=== Task to complete ===
Find and copy each line of the records where the string "range" shows up.

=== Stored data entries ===
--- START ---

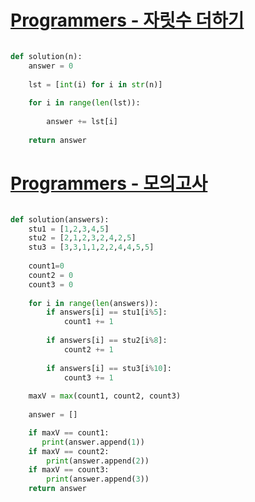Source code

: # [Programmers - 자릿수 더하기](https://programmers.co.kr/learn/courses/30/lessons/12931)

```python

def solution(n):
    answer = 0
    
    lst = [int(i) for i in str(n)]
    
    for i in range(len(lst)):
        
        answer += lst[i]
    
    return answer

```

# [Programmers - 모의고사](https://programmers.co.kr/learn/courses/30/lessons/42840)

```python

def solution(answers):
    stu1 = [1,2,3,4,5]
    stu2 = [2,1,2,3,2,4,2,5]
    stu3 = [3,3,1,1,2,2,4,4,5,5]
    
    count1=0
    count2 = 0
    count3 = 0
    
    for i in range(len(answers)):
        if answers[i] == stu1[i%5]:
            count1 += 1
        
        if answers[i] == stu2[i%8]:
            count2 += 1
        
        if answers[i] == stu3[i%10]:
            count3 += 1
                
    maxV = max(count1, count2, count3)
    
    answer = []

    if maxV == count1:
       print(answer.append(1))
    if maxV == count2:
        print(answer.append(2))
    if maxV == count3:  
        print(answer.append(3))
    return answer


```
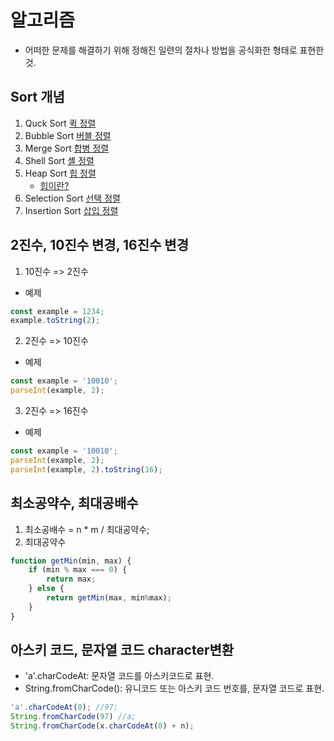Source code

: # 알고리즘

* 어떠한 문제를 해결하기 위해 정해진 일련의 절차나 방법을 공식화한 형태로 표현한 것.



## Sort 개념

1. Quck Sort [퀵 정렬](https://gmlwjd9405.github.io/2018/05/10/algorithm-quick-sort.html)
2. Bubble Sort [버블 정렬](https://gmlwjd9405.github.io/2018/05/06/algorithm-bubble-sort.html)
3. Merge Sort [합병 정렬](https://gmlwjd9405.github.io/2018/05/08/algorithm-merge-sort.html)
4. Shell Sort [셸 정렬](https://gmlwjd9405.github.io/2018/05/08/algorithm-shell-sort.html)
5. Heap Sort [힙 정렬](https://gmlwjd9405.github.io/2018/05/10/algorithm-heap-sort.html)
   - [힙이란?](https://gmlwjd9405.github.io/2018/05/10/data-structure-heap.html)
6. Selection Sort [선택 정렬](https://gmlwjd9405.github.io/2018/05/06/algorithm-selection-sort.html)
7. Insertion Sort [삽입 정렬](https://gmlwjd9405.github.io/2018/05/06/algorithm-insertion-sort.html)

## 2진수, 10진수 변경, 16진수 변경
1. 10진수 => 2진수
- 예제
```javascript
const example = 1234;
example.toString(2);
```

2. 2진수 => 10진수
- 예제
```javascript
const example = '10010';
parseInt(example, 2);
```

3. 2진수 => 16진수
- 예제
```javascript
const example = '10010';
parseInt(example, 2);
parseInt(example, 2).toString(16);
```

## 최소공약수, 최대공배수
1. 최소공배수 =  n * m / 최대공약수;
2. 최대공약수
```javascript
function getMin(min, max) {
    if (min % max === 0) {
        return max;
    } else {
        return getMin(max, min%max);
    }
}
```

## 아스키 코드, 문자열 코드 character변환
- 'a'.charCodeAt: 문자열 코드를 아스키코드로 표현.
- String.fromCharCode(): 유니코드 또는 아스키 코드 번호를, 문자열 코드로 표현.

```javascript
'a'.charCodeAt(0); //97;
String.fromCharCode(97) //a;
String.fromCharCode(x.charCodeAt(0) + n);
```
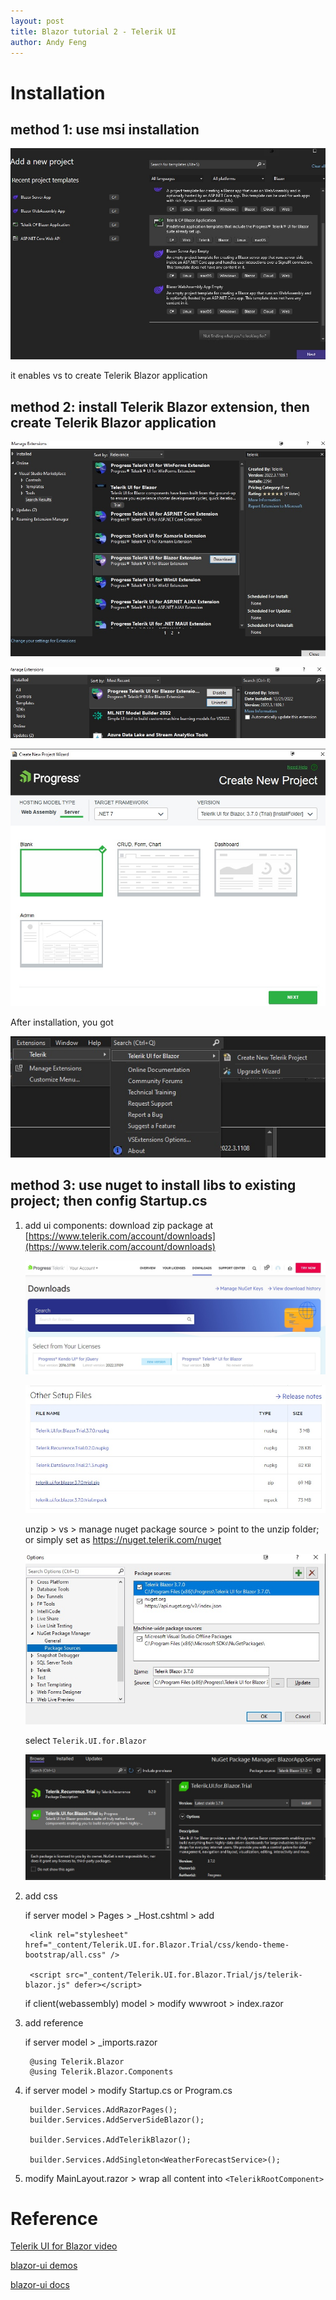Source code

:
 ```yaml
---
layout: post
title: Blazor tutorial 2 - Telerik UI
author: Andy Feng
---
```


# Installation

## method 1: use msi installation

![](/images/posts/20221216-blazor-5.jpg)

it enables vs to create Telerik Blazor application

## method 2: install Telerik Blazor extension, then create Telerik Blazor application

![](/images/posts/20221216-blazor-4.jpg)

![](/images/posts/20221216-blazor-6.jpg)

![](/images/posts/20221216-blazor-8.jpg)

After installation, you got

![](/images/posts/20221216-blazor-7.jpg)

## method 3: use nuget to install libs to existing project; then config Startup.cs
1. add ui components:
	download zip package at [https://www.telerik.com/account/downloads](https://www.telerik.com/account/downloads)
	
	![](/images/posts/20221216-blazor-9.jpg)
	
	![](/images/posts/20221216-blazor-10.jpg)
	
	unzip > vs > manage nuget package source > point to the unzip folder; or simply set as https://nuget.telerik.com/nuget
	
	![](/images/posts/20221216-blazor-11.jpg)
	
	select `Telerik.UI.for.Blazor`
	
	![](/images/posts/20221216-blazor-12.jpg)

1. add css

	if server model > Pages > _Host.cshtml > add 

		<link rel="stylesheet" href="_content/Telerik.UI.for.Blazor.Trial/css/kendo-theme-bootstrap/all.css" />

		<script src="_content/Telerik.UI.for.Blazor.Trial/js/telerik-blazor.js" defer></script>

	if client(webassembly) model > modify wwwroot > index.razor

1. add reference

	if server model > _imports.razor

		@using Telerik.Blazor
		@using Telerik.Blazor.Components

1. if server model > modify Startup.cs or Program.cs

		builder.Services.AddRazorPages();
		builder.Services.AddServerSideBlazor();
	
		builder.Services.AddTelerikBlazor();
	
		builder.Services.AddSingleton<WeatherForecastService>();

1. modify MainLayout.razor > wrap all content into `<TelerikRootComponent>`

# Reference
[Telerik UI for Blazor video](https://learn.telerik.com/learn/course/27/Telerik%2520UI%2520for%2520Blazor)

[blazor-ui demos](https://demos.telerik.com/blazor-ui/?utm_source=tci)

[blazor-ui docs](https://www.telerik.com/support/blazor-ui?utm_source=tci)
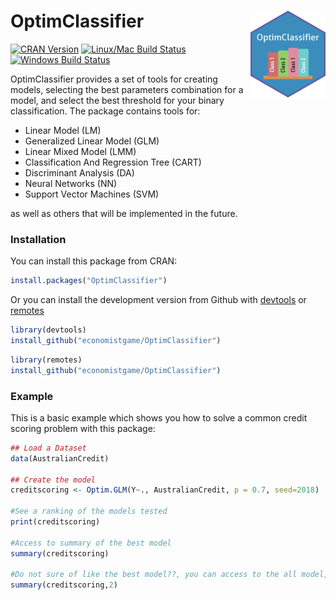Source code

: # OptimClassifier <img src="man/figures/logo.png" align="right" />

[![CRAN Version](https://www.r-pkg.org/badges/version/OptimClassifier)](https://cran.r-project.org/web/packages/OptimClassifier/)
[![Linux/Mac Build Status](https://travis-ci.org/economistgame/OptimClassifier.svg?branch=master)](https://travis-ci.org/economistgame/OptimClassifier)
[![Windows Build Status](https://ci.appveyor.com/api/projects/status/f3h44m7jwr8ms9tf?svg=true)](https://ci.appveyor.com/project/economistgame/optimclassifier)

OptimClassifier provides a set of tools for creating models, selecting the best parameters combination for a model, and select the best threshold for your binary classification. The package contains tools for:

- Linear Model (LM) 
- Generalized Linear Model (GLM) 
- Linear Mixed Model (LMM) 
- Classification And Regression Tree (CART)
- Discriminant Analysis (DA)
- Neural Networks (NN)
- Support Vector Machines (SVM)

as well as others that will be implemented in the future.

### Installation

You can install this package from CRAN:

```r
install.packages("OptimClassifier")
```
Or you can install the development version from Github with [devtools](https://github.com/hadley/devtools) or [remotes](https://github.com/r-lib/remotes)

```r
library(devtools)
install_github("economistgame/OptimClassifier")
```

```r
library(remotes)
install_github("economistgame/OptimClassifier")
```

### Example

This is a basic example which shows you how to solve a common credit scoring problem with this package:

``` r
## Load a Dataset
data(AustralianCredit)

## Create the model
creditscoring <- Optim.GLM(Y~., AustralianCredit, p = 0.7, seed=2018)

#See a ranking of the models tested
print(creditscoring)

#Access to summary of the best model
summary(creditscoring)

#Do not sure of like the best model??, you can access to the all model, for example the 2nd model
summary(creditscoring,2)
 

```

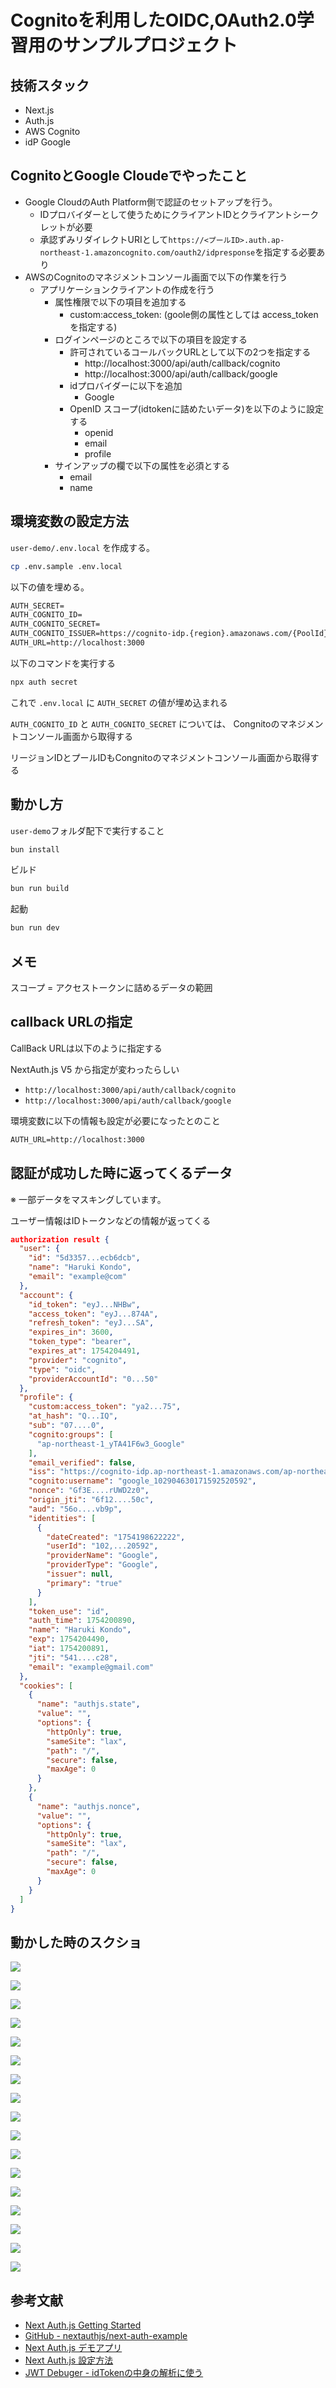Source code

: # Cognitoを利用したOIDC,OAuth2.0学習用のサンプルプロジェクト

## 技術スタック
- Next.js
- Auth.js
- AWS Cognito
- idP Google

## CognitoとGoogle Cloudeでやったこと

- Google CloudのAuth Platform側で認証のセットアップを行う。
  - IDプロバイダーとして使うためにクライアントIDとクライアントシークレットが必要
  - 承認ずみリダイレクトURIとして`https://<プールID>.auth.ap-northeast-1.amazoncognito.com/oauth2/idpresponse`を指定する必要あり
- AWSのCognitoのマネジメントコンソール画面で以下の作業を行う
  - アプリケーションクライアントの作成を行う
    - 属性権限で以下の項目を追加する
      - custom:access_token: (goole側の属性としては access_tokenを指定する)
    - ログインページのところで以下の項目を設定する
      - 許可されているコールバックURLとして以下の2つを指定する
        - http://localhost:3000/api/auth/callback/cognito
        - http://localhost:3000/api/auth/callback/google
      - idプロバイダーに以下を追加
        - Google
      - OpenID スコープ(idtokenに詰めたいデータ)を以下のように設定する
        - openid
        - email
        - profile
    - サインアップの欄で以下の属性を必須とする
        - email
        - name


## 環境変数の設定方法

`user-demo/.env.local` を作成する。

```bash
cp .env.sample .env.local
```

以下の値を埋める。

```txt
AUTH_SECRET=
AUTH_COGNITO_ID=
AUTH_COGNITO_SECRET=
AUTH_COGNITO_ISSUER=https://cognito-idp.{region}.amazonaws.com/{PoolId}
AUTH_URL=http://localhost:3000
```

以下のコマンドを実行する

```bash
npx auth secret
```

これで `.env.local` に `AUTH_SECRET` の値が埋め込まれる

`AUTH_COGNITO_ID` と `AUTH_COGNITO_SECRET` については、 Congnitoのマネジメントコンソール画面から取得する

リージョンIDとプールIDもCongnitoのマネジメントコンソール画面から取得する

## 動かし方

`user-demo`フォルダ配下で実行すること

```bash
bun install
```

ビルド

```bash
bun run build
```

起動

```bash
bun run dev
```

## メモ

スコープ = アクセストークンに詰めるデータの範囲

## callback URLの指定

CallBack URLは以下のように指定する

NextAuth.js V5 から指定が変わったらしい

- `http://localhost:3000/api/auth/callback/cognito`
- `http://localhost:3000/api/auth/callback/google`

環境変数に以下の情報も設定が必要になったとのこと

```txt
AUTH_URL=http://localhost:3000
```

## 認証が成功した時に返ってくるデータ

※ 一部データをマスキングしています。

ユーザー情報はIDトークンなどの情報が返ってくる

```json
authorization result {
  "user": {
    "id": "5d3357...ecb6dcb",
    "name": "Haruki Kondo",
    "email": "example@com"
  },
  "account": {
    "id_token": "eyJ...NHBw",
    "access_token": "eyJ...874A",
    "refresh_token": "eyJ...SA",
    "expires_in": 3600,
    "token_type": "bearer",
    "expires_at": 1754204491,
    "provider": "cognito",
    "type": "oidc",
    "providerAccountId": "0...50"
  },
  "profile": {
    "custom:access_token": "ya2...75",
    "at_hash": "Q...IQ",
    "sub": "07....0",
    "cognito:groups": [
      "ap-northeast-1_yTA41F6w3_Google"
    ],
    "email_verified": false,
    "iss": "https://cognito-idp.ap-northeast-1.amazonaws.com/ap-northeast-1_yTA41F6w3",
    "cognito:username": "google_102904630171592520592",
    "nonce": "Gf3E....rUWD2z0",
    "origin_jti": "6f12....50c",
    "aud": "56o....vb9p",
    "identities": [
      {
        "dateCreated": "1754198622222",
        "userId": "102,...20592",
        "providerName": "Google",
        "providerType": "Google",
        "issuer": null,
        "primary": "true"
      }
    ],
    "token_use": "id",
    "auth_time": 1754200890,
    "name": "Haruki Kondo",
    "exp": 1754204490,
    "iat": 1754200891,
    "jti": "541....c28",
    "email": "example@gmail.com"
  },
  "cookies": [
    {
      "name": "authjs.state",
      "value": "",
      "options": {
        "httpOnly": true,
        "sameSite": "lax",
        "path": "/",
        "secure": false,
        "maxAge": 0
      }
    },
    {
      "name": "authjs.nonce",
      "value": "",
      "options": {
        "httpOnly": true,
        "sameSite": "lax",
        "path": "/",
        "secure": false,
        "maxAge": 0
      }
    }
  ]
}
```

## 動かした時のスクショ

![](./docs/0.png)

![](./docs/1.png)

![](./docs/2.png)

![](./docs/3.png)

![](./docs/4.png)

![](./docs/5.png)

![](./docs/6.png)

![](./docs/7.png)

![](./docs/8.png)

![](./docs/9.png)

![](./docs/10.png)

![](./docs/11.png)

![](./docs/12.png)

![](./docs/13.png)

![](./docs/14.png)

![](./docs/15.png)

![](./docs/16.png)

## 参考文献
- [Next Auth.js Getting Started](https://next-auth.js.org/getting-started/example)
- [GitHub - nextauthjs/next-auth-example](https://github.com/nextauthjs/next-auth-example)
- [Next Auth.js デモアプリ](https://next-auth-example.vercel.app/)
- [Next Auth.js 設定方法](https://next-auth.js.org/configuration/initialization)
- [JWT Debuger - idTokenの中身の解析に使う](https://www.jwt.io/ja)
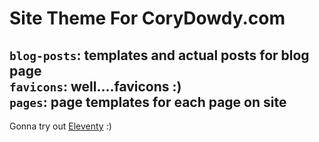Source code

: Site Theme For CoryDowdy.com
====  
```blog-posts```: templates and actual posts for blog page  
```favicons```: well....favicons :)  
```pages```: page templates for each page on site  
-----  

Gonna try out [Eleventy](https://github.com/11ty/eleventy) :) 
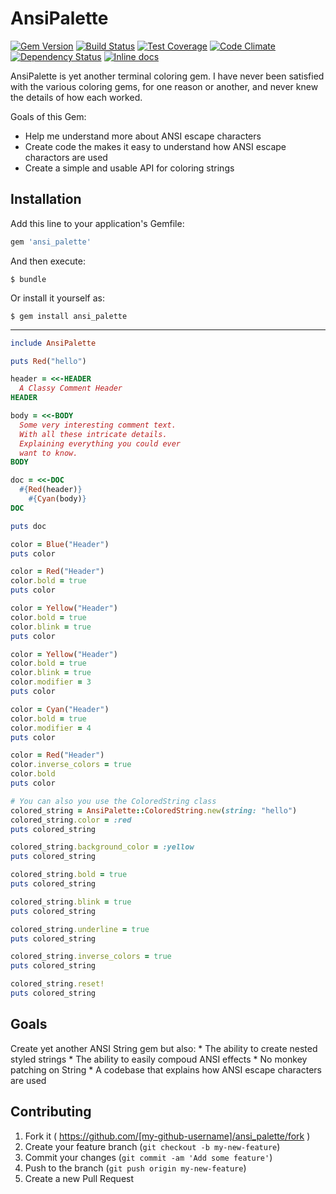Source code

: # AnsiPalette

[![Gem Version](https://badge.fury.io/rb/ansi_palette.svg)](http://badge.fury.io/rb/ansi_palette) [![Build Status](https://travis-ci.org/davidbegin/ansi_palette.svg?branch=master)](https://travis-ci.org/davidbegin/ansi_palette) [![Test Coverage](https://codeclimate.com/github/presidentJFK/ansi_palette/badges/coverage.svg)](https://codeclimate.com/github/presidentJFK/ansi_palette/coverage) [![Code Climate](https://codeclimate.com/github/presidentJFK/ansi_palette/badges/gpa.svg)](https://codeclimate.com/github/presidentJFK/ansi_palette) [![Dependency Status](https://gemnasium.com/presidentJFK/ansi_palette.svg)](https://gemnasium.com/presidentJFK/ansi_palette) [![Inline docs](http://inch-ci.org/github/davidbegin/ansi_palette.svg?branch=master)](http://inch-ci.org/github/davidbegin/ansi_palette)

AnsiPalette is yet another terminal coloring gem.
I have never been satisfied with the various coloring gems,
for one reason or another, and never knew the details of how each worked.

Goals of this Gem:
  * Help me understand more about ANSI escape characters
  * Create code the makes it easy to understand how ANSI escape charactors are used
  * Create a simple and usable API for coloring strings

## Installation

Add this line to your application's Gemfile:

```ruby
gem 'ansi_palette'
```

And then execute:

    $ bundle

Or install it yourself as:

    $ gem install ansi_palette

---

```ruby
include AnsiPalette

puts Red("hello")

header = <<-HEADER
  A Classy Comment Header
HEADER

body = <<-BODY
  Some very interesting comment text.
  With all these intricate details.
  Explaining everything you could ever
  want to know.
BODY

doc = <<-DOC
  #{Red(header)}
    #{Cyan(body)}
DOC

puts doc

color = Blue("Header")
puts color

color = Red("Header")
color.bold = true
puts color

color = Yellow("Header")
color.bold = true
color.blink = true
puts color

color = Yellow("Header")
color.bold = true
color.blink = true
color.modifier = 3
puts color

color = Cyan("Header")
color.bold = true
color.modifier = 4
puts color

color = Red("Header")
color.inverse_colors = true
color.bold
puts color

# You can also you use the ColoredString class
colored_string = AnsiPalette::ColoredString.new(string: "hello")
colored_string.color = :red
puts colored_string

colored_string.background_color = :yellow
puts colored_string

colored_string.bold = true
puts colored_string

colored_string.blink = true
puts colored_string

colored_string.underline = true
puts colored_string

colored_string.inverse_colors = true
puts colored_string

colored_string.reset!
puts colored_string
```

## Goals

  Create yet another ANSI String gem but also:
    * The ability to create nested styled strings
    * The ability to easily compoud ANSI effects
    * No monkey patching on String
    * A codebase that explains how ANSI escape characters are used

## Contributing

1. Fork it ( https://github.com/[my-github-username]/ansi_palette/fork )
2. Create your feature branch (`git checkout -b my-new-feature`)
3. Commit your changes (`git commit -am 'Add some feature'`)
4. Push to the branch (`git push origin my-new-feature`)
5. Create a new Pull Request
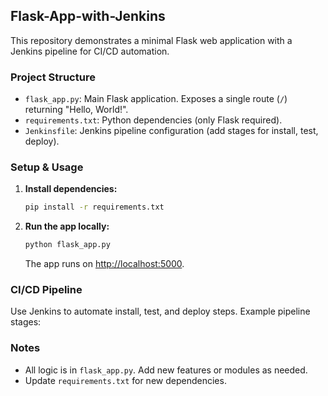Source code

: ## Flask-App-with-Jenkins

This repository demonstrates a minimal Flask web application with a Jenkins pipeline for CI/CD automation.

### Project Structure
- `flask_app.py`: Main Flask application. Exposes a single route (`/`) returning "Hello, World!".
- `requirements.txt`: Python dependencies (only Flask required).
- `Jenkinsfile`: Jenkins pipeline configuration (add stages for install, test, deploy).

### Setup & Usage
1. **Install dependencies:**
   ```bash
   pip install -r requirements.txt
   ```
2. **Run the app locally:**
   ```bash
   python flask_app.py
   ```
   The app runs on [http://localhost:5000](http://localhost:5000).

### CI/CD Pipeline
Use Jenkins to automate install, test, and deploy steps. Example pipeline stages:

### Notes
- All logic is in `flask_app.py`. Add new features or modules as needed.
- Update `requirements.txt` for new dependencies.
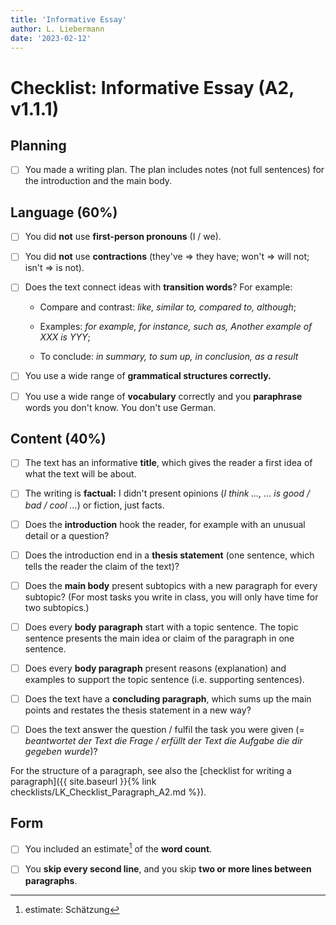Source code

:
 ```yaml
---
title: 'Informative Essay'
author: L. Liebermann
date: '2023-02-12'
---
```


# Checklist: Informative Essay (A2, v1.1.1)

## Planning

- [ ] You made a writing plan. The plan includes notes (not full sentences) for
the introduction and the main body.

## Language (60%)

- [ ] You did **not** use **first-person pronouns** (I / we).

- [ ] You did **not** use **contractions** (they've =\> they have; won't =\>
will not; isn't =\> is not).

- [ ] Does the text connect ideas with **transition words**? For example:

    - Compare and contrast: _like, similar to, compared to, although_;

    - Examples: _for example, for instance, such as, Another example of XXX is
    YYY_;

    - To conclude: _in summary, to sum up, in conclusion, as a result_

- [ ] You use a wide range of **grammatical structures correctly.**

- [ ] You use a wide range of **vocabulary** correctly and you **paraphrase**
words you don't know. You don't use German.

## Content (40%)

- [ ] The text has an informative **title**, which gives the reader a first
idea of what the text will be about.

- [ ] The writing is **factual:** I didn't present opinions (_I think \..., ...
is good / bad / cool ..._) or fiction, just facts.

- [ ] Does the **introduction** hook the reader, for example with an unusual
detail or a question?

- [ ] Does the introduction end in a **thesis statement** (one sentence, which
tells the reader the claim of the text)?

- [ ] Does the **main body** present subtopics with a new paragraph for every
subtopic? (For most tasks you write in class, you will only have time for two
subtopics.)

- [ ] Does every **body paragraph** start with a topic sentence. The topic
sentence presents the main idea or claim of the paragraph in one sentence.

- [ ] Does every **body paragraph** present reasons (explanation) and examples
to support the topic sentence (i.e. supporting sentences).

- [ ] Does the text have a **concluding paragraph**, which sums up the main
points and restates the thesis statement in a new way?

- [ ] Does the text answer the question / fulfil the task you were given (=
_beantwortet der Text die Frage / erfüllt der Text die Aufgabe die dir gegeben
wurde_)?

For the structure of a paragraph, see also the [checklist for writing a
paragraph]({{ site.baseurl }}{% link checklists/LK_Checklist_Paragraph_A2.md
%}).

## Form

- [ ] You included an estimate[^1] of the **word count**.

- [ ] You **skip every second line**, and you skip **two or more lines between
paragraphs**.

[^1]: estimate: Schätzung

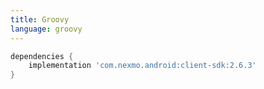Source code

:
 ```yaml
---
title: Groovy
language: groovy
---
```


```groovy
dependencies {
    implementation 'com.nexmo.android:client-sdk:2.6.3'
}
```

--- END ---

=== Answer section ===
    for i in range(len(lst)):
    for i in range(len(answers)):
- [ ] You use a wide range of **grammatical structures correctly.**
- [ ] You use a wide range of **vocabulary** correctly and you **paraphrase**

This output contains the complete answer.